20、問いかけ-Question-
「痛ったあ!」
恵美利はどさっと落ちた際に尻もちをつく。
「おっと、手が滑ったようじゃの。それでお主、何か言いかけていたようじゃが、ほれ、言うてみよ」
見た目小学生の学長・インテゲルは恵美利に微笑みかける。
「…………いえ。な、何でもないわ」
恵美利はお尻をパンパンと叩いて立ち上がる。
(え、恵美利ちゃんが黙った……!)
今まで恵美利の自由奔放ぶりを見てきた亜子は、その事実に衝撃を受ける。
「…………さて、改めて、わしがメルクリス魔術学校の学長、インテゲルじゃ。そうじゃな、まずはお主らの名前を聞こうか、異世界から来た者たちよ」
インテゲルはつかつかと歩いて恵美利と亜子の前に立つ。
「私は白金恵美利。よろしくね、学長さん」
恵美利は笑顔でインテゲルに挨拶する。
「……お主、なかなか不遜じゃの。まあよいが。…………そちらのお主は?」
「く、黒鉄亜子です。よろしくお願いします……!」
亜子はぺこりと頭を下げる。
「ふむ、よろしい。それではお主らにまず問おう。
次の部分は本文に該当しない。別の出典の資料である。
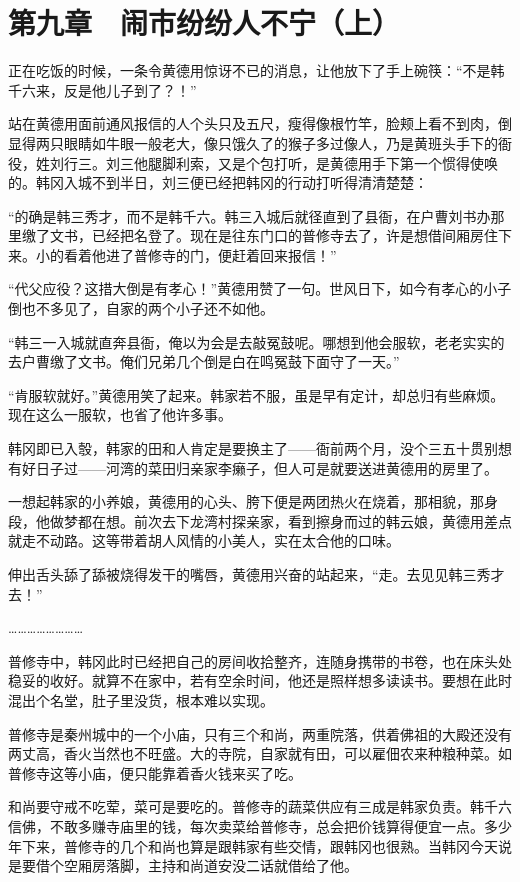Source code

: \section{第九章　闹市纷纷人不宁（上）}

正在吃饭的时候，一条令黄德用惊讶不已的消息，让他放下了手上碗筷：“不是韩千六来，反是他儿子到了？！”

站在黄德用面前通风报信的人个头只及五尺，瘦得像根竹竿，脸颊上看不到肉，倒显得两只眼睛如牛眼一般老大，像只饿久了的猴子多过像人，乃是黄班头手下的衙役，姓刘行三。刘三他腿脚利索，又是个包打听，是黄德用手下第一个惯得使唤的。韩冈入城不到半日，刘三便已经把韩冈的行动打听得清清楚楚：

“的确是韩三秀才，而不是韩千六。韩三入城后就径直到了县衙，在户曹刘书办那里缴了文书，已经把名登了。现在是往东门口的普修寺去了，许是想借间厢房住下来。小的看着他进了普修寺的门，便赶着回来报信！”

“代父应役？这措大倒是有孝心！”黄德用赞了一句。世风日下，如今有孝心的小子倒也不多见了，自家的两个小子还不如他。

“韩三一入城就直奔县衙，俺以为会是去敲冤鼓呢。哪想到他会服软，老老实实的去户曹缴了文书。俺们兄弟几个倒是白在鸣冤鼓下面守了一天。”

“肯服软就好。”黄德用笑了起来。韩家若不服，虽是早有定计，却总归有些麻烦。现在这么一服软，也省了他许多事。

韩冈即已入彀，韩家的田和人肯定是要换主了——衙前两个月，没个三五十贯别想有好日子过——河湾的菜田归亲家李癞子，但人可是就要送进黄德用的房里了。

一想起韩家的小养娘，黄德用的心头、胯下便是两团热火在烧着，那相貌，那身段，他做梦都在想。前次去下龙湾村探亲家，看到擦身而过的韩云娘，黄德用差点就走不动路。这等带着胡人风情的小美人，实在太合他的口味。

伸出舌头舔了舔被烧得发干的嘴唇，黄德用兴奋的站起来，“走。去见见韩三秀才去！”

……………………

普修寺中，韩冈此时已经把自己的房间收拾整齐，连随身携带的书卷，也在床头处稳妥的收好。就算不在家中，若有空余时间，他还是照样想多读读书。要想在此时混出个名堂，肚子里没货，根本难以实现。

普修寺是秦州城中的一个小庙，只有三个和尚，两重院落，供着佛祖的大殿还没有两丈高，香火当然也不旺盛。大的寺院，自家就有田，可以雇佃农来种粮种菜。如普修寺这等小庙，便只能靠着香火钱来买了吃。

和尚要守戒不吃荤，菜可是要吃的。普修寺的蔬菜供应有三成是韩家负责。韩千六信佛，不敢多赚寺庙里的钱，每次卖菜给普修寺，总会把价钱算得便宜一点。多少年下来，普修寺的几个和尚也算是跟韩家有些交情，跟韩冈也很熟。当韩冈今天说是要借个空厢房落脚，主持和尚道安没二话就借给了他。


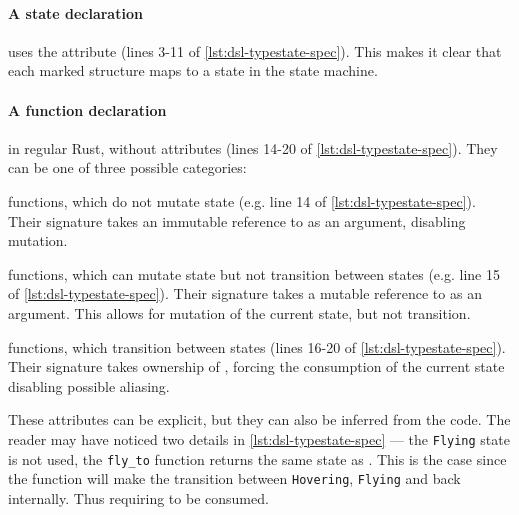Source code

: \paragraph{A state declaration} uses the \keyword{\#[state]} attribute (lines 3-11 of \autoref{lst:dsl-typestate-spec}).
This makes it clear that each marked structure maps to a state in the state machine.

\paragraph{A function declaration} in regular Rust, without attributes (lines 14-20 of \autoref{lst:dsl-typestate-spec}).
They can be one of three possible categories:
\begin{compactitem}
    \item {} functions, which do not mutate state (e.g. line 14 of \autoref{lst:dsl-typestate-spec}).
    Their signature takes an immutable reference to  as an argument,
    disabling mutation.
    \item {} functions, which can mutate state but not transition between states (e.g. line 15 of \autoref{lst:dsl-typestate-spec}).
    Their signature takes a mutable reference to  as an argument.
    This allows for mutation of the current state, but not transition.
    \item {} functions, which transition between states (lines 16-20 of \autoref{lst:dsl-typestate-spec}).
    Their signature takes ownership of ,
    forcing the consumption of the current state disabling possible aliasing.
\end{compactitem}
These attributes can be explicit, but they can also be inferred from the code.
The reader may have noticed two details in \autoref{lst:dsl-typestate-spec} ---
the \texttt{Flying} state is not used,
the \texttt{fly\_to} function returns the same state as .
This is the case since the function will make the transition between \texttt{Hovering}, \texttt{Flying} and back internally.
Thus requiring  to be consumed.



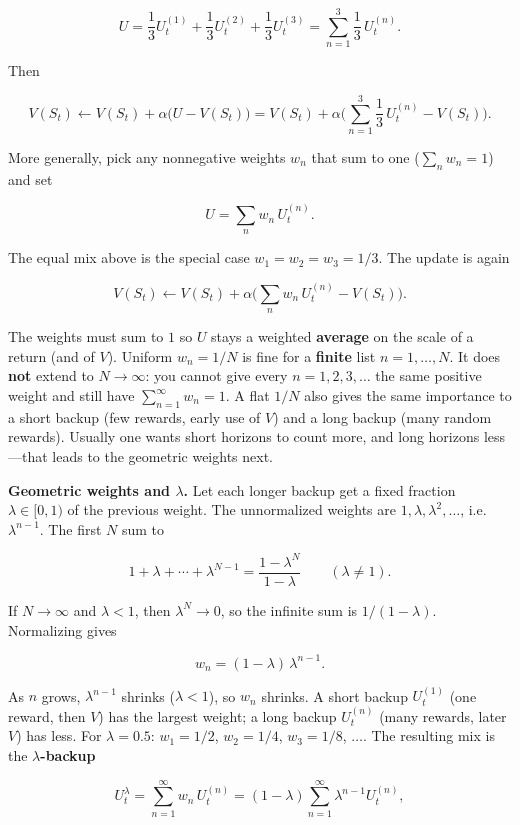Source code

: \[
U
=
\frac{1}{3}U_t^{(1)}+\frac{1}{3}U_t^{(2)}+\frac{1}{3}U_t^{(3)}
=
\sum_{n=1}^{3}\frac{1}{3}\,U_t^{(n)}.
\]

Then

\[
V(S_t)\leftarrow V(S_t)+\alpha\bigl(U-V(S_t)\bigr)
=
V(S_t)+\alpha\Biggl(\sum_{n=1}^{3}\frac{1}{3}\,U_t^{(n)}-V(S_t)\Biggr).
\]

More generally, pick any nonnegative weights $w_n$ that sum to one ($\sum_n w_n=1$) and set

\[
U=\sum_{n} w_n\,U_t^{(n)}.
\]

The equal mix above is the special case $w_1=w_2=w_3=1/3$. The update is again

\[
V(S_t)\leftarrow V(S_t)+\alpha\Biggl(\sum_{n} w_n\,U_t^{(n)}-V(S_t)\Biggr).
\]

The weights must sum to $1$ so $U$ stays a weighted \textbf{average} on the scale of a return (and of $V$). Uniform $w_n=1/N$ is fine for a \textbf{finite} list $n=1,\ldots,N$. It does \textbf{not} extend to $N\to\infty$: you cannot give every $n=1,2,3,\ldots$ the same positive weight and still have $\sum_{n=1}^{\infty} w_n=1$. A flat $1/N$ also gives the same importance to a short backup (few rewards, early use of $V$) and a long backup (many random rewards). Usually one wants short horizons to count more, and long horizons less---that leads to the geometric weights next.

\textbf{Geometric weights and $\lambda$.} Let each longer backup get a fixed fraction $\lambda\in[0,1)$ of the previous weight. The unnormalized weights are $1,\lambda,\lambda^2,\ldots$, i.e. $\lambda^{n-1}$. The first $N$ sum to

\[
1+\lambda+\cdots+\lambda^{N-1}=\frac{1-\lambda^N}{1-\lambda}\qquad(\lambda\neq 1).
\]

If $N\to\infty$ and $\lambda<1$, then $\lambda^N\to 0$, so the infinite sum is $1/(1-\lambda)$. Normalizing gives

\[
w_n=(1-\lambda)\,\lambda^{n-1}.
\]

As $n$ grows, $\lambda^{n-1}$ shrinks ($\lambda<1$), so $w_n$ shrinks. A short backup $U_t^{(1)}$ (one reward, then $V$) has the largest weight; a long backup $U_t^{(n)}$ (many rewards, later $V$) has less. For $\lambda=0.5$: $w_1=1/2$, $w_2=1/4$, $w_3=1/8$, $\ldots$. The resulting mix is the \textbf{$\lambda$-backup}

\begin{equation}
U_t^{\lambda}
=
\sum_{n=1}^{\infty} w_n\,U_t^{(n)}
=
(1-\lambda)\sum_{n=1}^{\infty}\lambda^{n-1}U_t^{(n)},
\tag{5.4}
\end{equation}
この世界を救う気はあるか?」
緊張感のある問いかけに雰囲気が硬直する。
「もちろん、この世界を救って私たちは日常に帰る。そうよね、亜子?」
恵美利は亜子をちらりと見やる。
「う、うん。私も頑張るって、決めたから……!」
「…………死ぬ可能性もあるじゃろう。それでもか?」
「!」
亜子はびくっと体を震わせる。
「死なないように努力するだけよ!」
恵美利はドン、と胸を叩く。
「亜子。お主はどうじゃ?」
インテゲルの目がまっすぐ亜子を見据える。
「…………私は」
亜子は、恵美利の手をきゅっと握る。
「恵美利ちゃんといっしょなら、頑張れます……!」
「……よく言ったわ亜子! いっしょに頑張りましょう!」
恵美利は亜子の手を握り返す。
「…………まあ、いいじゃろう。覚悟はその時々でぶれて当然。わしもここまで約100年、いろいろあったもんじゃ。今は、その言葉をもって入学を認めよう」
「100年」という言葉に恵美利はぴくっとなるが、さすがに今度は自重した。
「ではお主らにこれを」
インテゲルが指を振ると、二人の頭上に「何か」が出現する。
二人は落ちてくるそれを両手で受け止める。
「これは……制服ね!」
恵美利はそう言うなり、さっそく制服をふわりと広げる。
「青いブレザーに白い巻きスカート! とってもかわいいわ!」
「恵美利ちゃんは似合いそうだけど、私に似合うかな……?」
亜子は制服と恵美利を交互に見る。
「亜子もきっと似合うわ! じゃあさっそく着がえて授業を受けに行きましょう!」
レッツゴーというふうに恵美利は学長室を出ようとする。
その瞬間、恵美利の周りに鎖が出現し、恵美利を拘束する。
「!」
「…………お主、少しは協調性という言葉を学んだらどうじゃ? お主らが正式に生徒となるのは明日からじゃ。」
インテゲルははあ、とため息をつく。
「あら、残念。それにしてもすごい魔術ね! この鎖、全然引きちぎれる感じがしないわ!」
「お主らは明日、魔術の適性を測り、その後各クラスに振り分けられる。授業を受けるのはそれからじゃ」
インテゲルは恵美利を無視することに決めた。
「各クラスに……ってことは、もしかしたら恵美利ちゃんといっしょのクラスにはなれないかもってことですか!?」
亜子は「聞いてない!」という顔でショックを受ける。
「魔術量、適性など魔術の潜在能力でクラス分けは決まる。ばらばらになることももちろんあるじゃろう」
「そんな…………」
落ち込む亜子に、恵美利は声をかける。
「クラスが分かれようと私たちの友情は変わらないわ!」
「そ、そうだけど…………」
(…………。亜子さんは恵美利さんがいたからこそここまで来れた。そういう意味ではむしろ、亜子さんの成長を考えれば二人は別のクラスの方がよさそうですね…………)
ゲネロスは表情を崩さずに二人のやりとりを見守る。
「おっと、もうこんな時間か。ではそろそろこの面会はお開きじゃ。わしは次の仕事があるからのう。生徒の寮は東西南北の棟にあるが、お主らは今日はこの中央棟の空室に泊まるといい。それではの」
そう言い残すとインテゲルは瞬きの間に消え、3人は気がつくと学長室の外にいた。